コイルとして使用される電流磁場ソースは"COIL(外部電流磁場ソース)"を除き電流分布を出力していました。 この度,導電率を設定した場合に発熱量も出力するようにしましたので紹介いたします。
簡単なモデルとして,Fig.1に示す"ELMCUR"でも使用している電気学会静磁界検証モデルを用いて,各種電流磁場ソースを使用した場合の発熱量とコイル抵抗を確認します。 3000Tに1Aの直流電流を印加し,導電率を5e+007$S/m$として静磁場解析します。
Table 1に各種電流磁場ソースによるメッシュ領域の発熱量を示します。
1Aを印加しているため,抵抗は発熱量と一致します$(R=Q/I^2)$。
計算時にEMSolutionで算出しoutputファイルに出力される抵抗はCIRCUITのREGION_FACTOR倍されていますので,REGION_FACTORで割算した値も参考までに示します。
各種電流磁場ソースで両者の値は当たり前ですが一致することが確認できます。
"ELMCUR"と"SDEFCOIL"がコイル断面で均一に電流分布することができる磁場ソースであるため,結果はほぼ一致するものと予想されます。
"PHICOIL"と"DCCURR"は条件が同一であるため全く同じ計算をしていることになります。

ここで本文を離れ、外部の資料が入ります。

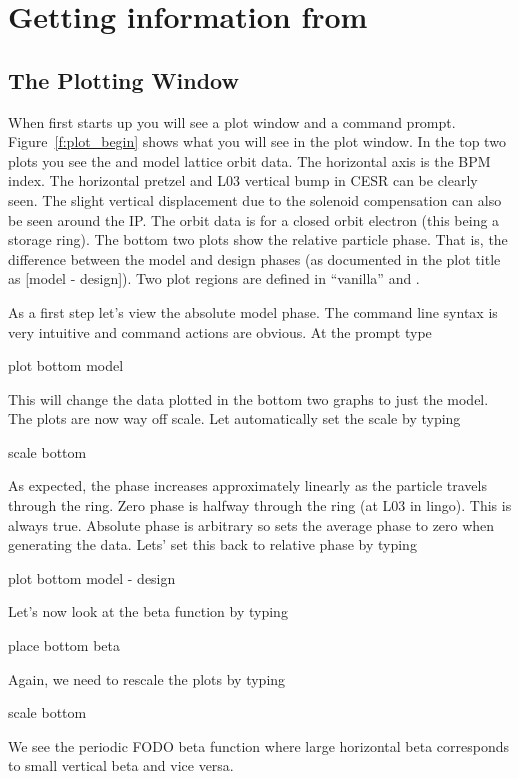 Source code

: \section{Getting information from \tao}
\label{s:get_info}

\subsection{The Plotting Window}

When \tao first starts up you will see a plot window and a command prompt.
Figure~\ref{f:plot_begin} shows what you will see in the plot window. In the top
two plots you see the  and  model lattice orbit data. The horizontal
axis is the \cesr BPM index. The horizontal pretzel and L03 vertical bump in
CESR can be clearly seen. The slight vertical displacement due to the solenoid
compensation can also be seen around the IP. The orbit data is for a closed
orbit electron (this being a storage ring). The bottom two plots show the
relative particle phase. That is, the difference between the model and design
phases (as documented in the plot title as [model - design]). Two plot regions
are defined in ``vanilla'' \tao {} and .

As a first step let's view the absolute model phase. The \tao command line
syntax is very intuitive and command  actions are obvious. At the  prompt type
\begin{example}
  plot bottom model
\end{example}
This will change the data plotted in the bottom two graphs to just the model.
The plots are now way off scale. Let \tao automatically set the scale by typing
\begin{example}
  scale bottom
\end{example}
As expected, the phase increases approximately linearly as the particle travels
through the ring. Zero phase is halfway through the ring (at L03 in \cesr lingo).
This is always true. Absolute phase is arbitrary so \tao sets the average
phase to zero when generating the data. Lets' set this back to relative
phase by typing
\begin{example}
  plot bottom model - design
\end{example}


Let's now look at the beta function by typing
\begin{example}
  place bottom beta
\end{example}
Again, we need to rescale the plots by typing
\begin{example}
  scale bottom
\end{example}
We see the periodic FODO beta function where large horizontal beta corresponds to
small vertical beta and vice versa.

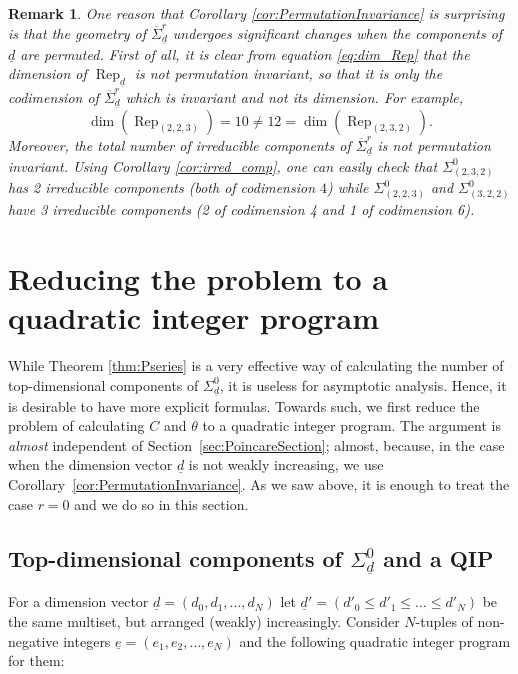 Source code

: \documentclass[a4paper]{amsart}
\DeclareMathOperator{\Rep}{\mathrm{Rep}}
\newcommand{\ud}{\underline{d}}
\newcommand{\ue}{\underline{e}}
\newcommand{\cSigma}{\overline{\Sigma}}
\newcommand{\codimnot}{C}
\theoremstyle{plain}
\newtheorem{remark}[thm]{Remark}
\begin{document}
\begin{remark} \rm \label{remark:surprise}
 One reason that Corollary \ref{cor:PermutationInvariance} is surprising is that the geometry of $\cSigma^r_{\ud}$ undergoes significant changes when the components of $\ud$ are permuted. First of all, it is clear from equation \eqref{eq:dim_Rep} that the \emph{dimension} of $\Rep_{\ud}$ is not permutation invariant, so that it is only the codimension of $\cSigma_{\ud}^r$ which is invariant and not its dimension. For example,
 \[
 \dim(\Rep_{(2,2,3)})=10\neq 12=\dim(\Rep_{(2,3,2)}).
 \]
Moreover, the \emph{total number} of irreducible components of $\cSigma_{\ud}^r$ is not permutation invariant. Using Corollary \ref{cor:irred_comp}, one can easily check that $\Sigma_{(2,3,2)}^0$ has 2 irreducible components (both of codimension $4$) while $\Sigma_{(2,2,3)}^0$ and $\Sigma_{(3,2,2)}^0$ have 3 irreducible components (2 of codimension 4 and 1 of codimension 6).
\end{remark}

\section{Reducing the problem to a quadratic integer program}

While Theorem \ref{thm:Pseries} is a very effective way of calculating the number of top-dimensional components of $\Sigma^0_{\ud}$, it is useless for asymptotic analysis. Hence, it is desirable to have more explicit formulas. Towards such, we first reduce the problem of calculating $\codimnot$ and $\theta$ to a quadratic integer program. The argument is {\em almost} independent of Section~\ref{sec:PoincareSection}; almost, because, in the case when the dimension vector $\ud$ is not weakly increasing, we use Corollary~\ref{cor:PermutationInvariance}. As we saw above, it is enough to treat the case $r=0$ and we do so in this section.

\subsection{Top-dimensional components of $\Sigma^0_{\ud}$ and a QIP}
For a dimension vector $\ud=(d_0,d_1,\ldots,d_N)$ let $\ud'=(d'_0\leq d'_1\leq \ldots \leq d'_N)$ be the same multiset, but arranged (weakly) increasingly. Consider $N$-tuples of non-negative integers $\ue=(e_1,e_2,\ldots,e_N)$ and the following quadratic integer program for them:
\end{document}
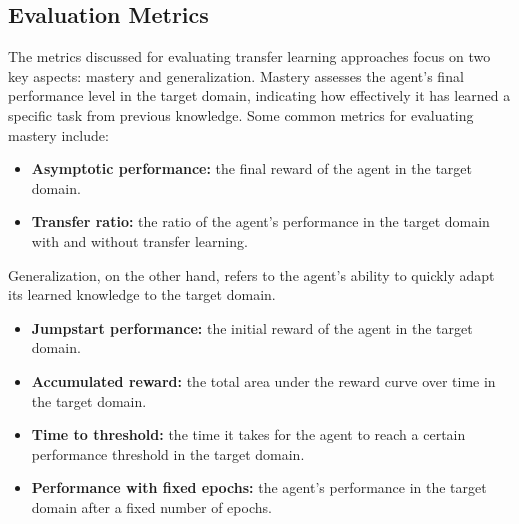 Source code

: \subsection{Evaluation Metrics}
The metrics discussed for evaluating transfer learning approaches focus on two key aspects: mastery and generalization. 
Mastery assesses the agent's final performance level in the target domain, indicating how effectively it has learned a specific task from previous knowledge. 
Some common metrics for evaluating mastery include:
\begin{itemize}
    \item \textbf{Asymptotic performance:} the final reward of the agent in the target domain.
    \item \textbf{Transfer ratio:} the ratio of the agent's performance in the target domain with and without transfer learning.
\end{itemize}
Generalization, on the other hand, refers to the agent's ability to quickly adapt its learned knowledge to the target domain.
\begin{itemize}
    \item \textbf{Jumpstart performance:} the initial reward of the agent in the target domain.
    \item \textbf{Accumulated reward:} the total area under the reward curve over time in the target domain.
    \item \textbf{Time to threshold:} the time it takes for the agent to reach a certain performance threshold in the target domain.
    \item \textbf{Performance with fixed epochs:} the agent's performance in the target domain after a fixed number of epochs.
\end{itemize}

電流磁場ソース間で結果を比較しますと,多少の差が出ていますがELMCURとSDEFCOILの結果はほぼ一致し,PHICOILとDCCURRの結果は一致しています。
発熱量ポストファイル(heat)に電流磁場ソースの発熱量も出力するようにしました。
Fig.2(a)にSDEFCOILの,(b)にPHICOILの発熱密度分布図を示します。
SDEFCOILでは電流密度が一定となっているため発熱密度も一定に,PHICOLでは電流がカーブしている個所の内側に寄るため発熱密度も偏った分布となることが確認できます。
Fig.1 電気学会静磁界検証モデル
(1/8モデル)
ELMCUR | SDEFCOIL | PHICOIL | DCCURR | |
---|---|---|---|---|
発熱量 (抵抗) |
5.738 | 5.733 | 5.654 | 5.654 |
抵抗(output/8) | 5.738 | 5.733 | 5.654 | 5.654 |
(a)SDEFCOIL
(b)PHICOIL
簡単ですが,電流磁場ソースの発熱量出力機能について紹介しました。 DCCURRでは不可欠な機能になるかと思われます。 また,熱解析への発熱量の受け渡しとしてコイルの発熱量も使用できるかと思われます。